■ Problem details ■
Could you give every record again, exactly as it reads?

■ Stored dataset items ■
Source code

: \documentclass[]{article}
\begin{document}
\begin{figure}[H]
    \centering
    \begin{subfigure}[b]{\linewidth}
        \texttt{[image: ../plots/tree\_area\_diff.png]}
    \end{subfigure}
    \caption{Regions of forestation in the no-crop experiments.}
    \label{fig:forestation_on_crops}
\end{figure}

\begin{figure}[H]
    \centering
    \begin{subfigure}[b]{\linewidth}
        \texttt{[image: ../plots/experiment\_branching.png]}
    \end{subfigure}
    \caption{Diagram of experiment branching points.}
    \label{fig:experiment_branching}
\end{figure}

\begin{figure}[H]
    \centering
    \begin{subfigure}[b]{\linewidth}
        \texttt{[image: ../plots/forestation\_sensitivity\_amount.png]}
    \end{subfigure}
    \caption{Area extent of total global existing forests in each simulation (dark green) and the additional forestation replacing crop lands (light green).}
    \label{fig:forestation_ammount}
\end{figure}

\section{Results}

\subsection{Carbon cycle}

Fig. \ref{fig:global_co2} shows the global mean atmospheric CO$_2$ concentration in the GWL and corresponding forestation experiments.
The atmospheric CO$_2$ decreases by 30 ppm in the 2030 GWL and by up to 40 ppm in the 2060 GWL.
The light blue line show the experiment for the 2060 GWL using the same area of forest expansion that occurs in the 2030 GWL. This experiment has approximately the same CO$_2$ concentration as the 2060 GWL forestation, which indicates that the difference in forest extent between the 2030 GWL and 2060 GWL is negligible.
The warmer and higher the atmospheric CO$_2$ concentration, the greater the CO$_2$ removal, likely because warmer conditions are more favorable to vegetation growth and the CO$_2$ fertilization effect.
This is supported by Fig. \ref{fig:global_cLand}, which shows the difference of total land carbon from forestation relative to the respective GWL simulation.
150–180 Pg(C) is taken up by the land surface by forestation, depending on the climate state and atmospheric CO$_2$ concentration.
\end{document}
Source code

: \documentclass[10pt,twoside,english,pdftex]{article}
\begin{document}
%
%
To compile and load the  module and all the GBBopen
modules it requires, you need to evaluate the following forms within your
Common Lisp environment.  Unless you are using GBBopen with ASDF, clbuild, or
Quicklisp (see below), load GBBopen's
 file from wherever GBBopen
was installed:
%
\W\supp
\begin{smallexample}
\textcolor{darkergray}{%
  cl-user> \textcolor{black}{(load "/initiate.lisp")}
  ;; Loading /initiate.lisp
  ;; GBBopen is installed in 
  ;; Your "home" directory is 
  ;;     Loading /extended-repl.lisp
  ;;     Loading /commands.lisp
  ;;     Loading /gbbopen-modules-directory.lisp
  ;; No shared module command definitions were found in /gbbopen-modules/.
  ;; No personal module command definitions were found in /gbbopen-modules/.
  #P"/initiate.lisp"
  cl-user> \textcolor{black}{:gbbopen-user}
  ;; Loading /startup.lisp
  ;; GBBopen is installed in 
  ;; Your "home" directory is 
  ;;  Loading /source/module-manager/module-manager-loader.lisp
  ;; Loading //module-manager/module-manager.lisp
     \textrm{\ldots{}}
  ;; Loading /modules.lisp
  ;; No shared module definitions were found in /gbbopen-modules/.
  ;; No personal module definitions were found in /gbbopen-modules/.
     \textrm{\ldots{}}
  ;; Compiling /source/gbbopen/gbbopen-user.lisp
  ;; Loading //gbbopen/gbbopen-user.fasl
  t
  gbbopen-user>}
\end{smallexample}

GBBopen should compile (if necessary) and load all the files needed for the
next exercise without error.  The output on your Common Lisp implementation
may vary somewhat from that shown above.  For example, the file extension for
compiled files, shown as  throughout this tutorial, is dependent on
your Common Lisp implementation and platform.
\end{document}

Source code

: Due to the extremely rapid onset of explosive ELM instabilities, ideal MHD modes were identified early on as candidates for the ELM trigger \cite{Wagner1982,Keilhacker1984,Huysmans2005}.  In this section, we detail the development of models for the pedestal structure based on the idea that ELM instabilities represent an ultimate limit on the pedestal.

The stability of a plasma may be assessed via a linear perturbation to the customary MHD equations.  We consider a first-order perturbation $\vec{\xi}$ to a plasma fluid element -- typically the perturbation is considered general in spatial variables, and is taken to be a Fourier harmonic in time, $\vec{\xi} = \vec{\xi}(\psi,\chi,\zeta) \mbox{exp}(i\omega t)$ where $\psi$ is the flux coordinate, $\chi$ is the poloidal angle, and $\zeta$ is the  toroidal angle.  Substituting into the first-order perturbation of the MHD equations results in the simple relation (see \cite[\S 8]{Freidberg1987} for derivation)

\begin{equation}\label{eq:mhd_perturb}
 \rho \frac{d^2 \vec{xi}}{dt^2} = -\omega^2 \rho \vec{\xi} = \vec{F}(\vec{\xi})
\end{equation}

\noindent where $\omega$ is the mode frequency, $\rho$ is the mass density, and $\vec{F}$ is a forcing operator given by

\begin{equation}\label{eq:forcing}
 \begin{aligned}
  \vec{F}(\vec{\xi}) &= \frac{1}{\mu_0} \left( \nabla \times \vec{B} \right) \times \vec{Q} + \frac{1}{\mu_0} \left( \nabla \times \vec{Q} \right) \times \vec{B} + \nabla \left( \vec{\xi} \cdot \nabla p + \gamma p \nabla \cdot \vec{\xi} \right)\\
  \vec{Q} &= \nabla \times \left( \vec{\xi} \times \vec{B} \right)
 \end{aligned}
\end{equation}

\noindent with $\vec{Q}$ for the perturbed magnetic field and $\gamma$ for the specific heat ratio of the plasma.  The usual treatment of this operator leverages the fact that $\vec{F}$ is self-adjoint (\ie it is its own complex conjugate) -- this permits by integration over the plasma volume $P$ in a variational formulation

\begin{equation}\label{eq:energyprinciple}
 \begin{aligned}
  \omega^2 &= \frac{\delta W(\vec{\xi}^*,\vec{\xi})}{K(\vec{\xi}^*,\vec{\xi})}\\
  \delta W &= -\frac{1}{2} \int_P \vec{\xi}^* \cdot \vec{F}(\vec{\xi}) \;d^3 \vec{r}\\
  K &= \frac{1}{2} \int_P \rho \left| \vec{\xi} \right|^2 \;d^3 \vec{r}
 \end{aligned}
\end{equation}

■ Response area ■
Source code

: \documentclass[]{article}
\begin{document}
\begin{figure}[H]
    \centering
    \begin{subfigure}[b]{\linewidth}
        \texttt{[image: ../plots/tree\_area\_diff.png]}
    \end{subfigure}
    \caption{Regions of forestation in the no-crop experiments.}
    \label{fig:forestation_on_crops}
\end{figure}

\begin{figure}[H]
    \centering
    \begin{subfigure}[b]{\linewidth}
        \texttt{[image: ../plots/experiment\_branching.png]}
    \end{subfigure}
    \caption{Diagram of experiment branching points.}
    \label{fig:experiment_branching}
\end{figure}

\begin{figure}[H]
    \centering
    \begin{subfigure}[b]{\linewidth}
        \texttt{[image: ../plots/forestation\_sensitivity\_amount.png]}
    \end{subfigure}
    \caption{Area extent of total global existing forests in each simulation (dark green) and the additional forestation replacing crop lands (light green).}
    \label{fig:forestation_ammount}
\end{figure}

\section{Results}

\subsection{Carbon cycle}

Fig. \ref{fig:global_co2} shows the global mean atmospheric CO$_2$ concentration in the GWL and corresponding forestation experiments.
The atmospheric CO$_2$ decreases by 30 ppm in the 2030 GWL and by up to 40 ppm in the 2060 GWL.
The light blue line show the experiment for the 2060 GWL using the same area of forest expansion that occurs in the 2030 GWL. This experiment has approximately the same CO$_2$ concentration as the 2060 GWL forestation, which indicates that the difference in forest extent between the 2030 GWL and 2060 GWL is negligible.
The warmer and higher the atmospheric CO$_2$ concentration, the greater the CO$_2$ removal, likely because warmer conditions are more favorable to vegetation growth and the CO$_2$ fertilization effect.
This is supported by Fig. \ref{fig:global_cLand}, which shows the difference of total land carbon from forestation relative to the respective GWL simulation.
150–180 Pg(C) is taken up by the land surface by forestation, depending on the climate state and atmospheric CO$_2$ concentration.
\end{document}
Source code

: \documentclass[10pt,twoside,english,pdftex]{article}
\begin{document}
%
%
To compile and load the  module and all the GBBopen
modules it requires, you need to evaluate the following forms within your
Common Lisp environment.  Unless you are using GBBopen with ASDF, clbuild, or
Quicklisp (see below), load GBBopen's
 file from wherever GBBopen
was installed:
%
\W\supp
\begin{smallexample}
\textcolor{darkergray}{%
  cl-user> \textcolor{black}{(load "/initiate.lisp")}
  ;; Loading /initiate.lisp
  ;; GBBopen is installed in 
  ;; Your "home" directory is 
  ;;     Loading /extended-repl.lisp
  ;;     Loading /commands.lisp
  ;;     Loading /gbbopen-modules-directory.lisp
  ;; No shared module command definitions were found in /gbbopen-modules/.
  ;; No personal module command definitions were found in /gbbopen-modules/.
  #P"/initiate.lisp"
  cl-user> \textcolor{black}{:gbbopen-user}
  ;; Loading /startup.lisp
  ;; GBBopen is installed in 
  ;; Your "home" directory is 
  ;;  Loading /source/module-manager/module-manager-loader.lisp
  ;; Loading //module-manager/module-manager.lisp
     \textrm{\ldots{}}
  ;; Loading /modules.lisp
  ;; No shared module definitions were found in /gbbopen-modules/.
  ;; No personal module definitions were found in /gbbopen-modules/.
     \textrm{\ldots{}}
  ;; Compiling /source/gbbopen/gbbopen-user.lisp
  ;; Loading //gbbopen/gbbopen-user.fasl
  t
  gbbopen-user>}
\end{smallexample}

GBBopen should compile (if necessary) and load all the files needed for the
next exercise without error.  The output on your Common Lisp implementation
may vary somewhat from that shown above.  For example, the file extension for
compiled files, shown as  throughout this tutorial, is dependent on
your Common Lisp implementation and platform.
\end{document}

Source code

: Due to the extremely rapid onset of explosive ELM instabilities, ideal MHD modes were identified early on as candidates for the ELM trigger \cite{Wagner1982,Keilhacker1984,Huysmans2005}.  In this section, we detail the development of models for the pedestal structure based on the idea that ELM instabilities represent an ultimate limit on the pedestal.

The stability of a plasma may be assessed via a linear perturbation to the customary MHD equations.  We consider a first-order perturbation $\vec{\xi}$ to a plasma fluid element -- typically the perturbation is considered general in spatial variables, and is taken to be a Fourier harmonic in time, $\vec{\xi} = \vec{\xi}(\psi,\chi,\zeta) \mbox{exp}(i\omega t)$ where $\psi$ is the flux coordinate, $\chi$ is the poloidal angle, and $\zeta$ is the  toroidal angle.  Substituting into the first-order perturbation of the MHD equations results in the simple relation (see \cite[\S 8]{Freidberg1987} for derivation)

\begin{equation}\label{eq:mhd_perturb}
 \rho \frac{d^2 \vec{xi}}{dt^2} = -\omega^2 \rho \vec{\xi} = \vec{F}(\vec{\xi})
\end{equation}

\noindent where $\omega$ is the mode frequency, $\rho$ is the mass density, and $\vec{F}$ is a forcing operator given by

\begin{equation}\label{eq:forcing}
 \begin{aligned}
  \vec{F}(\vec{\xi}) &= \frac{1}{\mu_0} \left( \nabla \times \vec{B} \right) \times \vec{Q} + \frac{1}{\mu_0} \left( \nabla \times \vec{Q} \right) \times \vec{B} + \nabla \left( \vec{\xi} \cdot \nabla p + \gamma p \nabla \cdot \vec{\xi} \right)\\
  \vec{Q} &= \nabla \times \left( \vec{\xi} \times \vec{B} \right)
 \end{aligned}
\end{equation}

\noindent with $\vec{Q}$ for the perturbed magnetic field and $\gamma$ for the specific heat ratio of the plasma.  The usual treatment of this operator leverages the fact that $\vec{F}$ is self-adjoint (\ie it is its own complex conjugate) -- this permits by integration over the plasma volume $P$ in a variational formulation

\begin{equation}\label{eq:energyprinciple}
 \begin{aligned}
  \omega^2 &= \frac{\delta W(\vec{\xi}^*,\vec{\xi})}{K(\vec{\xi}^*,\vec{\xi})}\\
  \delta W &= -\frac{1}{2} \int_P \vec{\xi}^* \cdot \vec{F}(\vec{\xi}) \;d^3 \vec{r}\\
  K &= \frac{1}{2} \int_P \rho \left| \vec{\xi} \right|^2 \;d^3 \vec{r}
 \end{aligned}
\end{equation}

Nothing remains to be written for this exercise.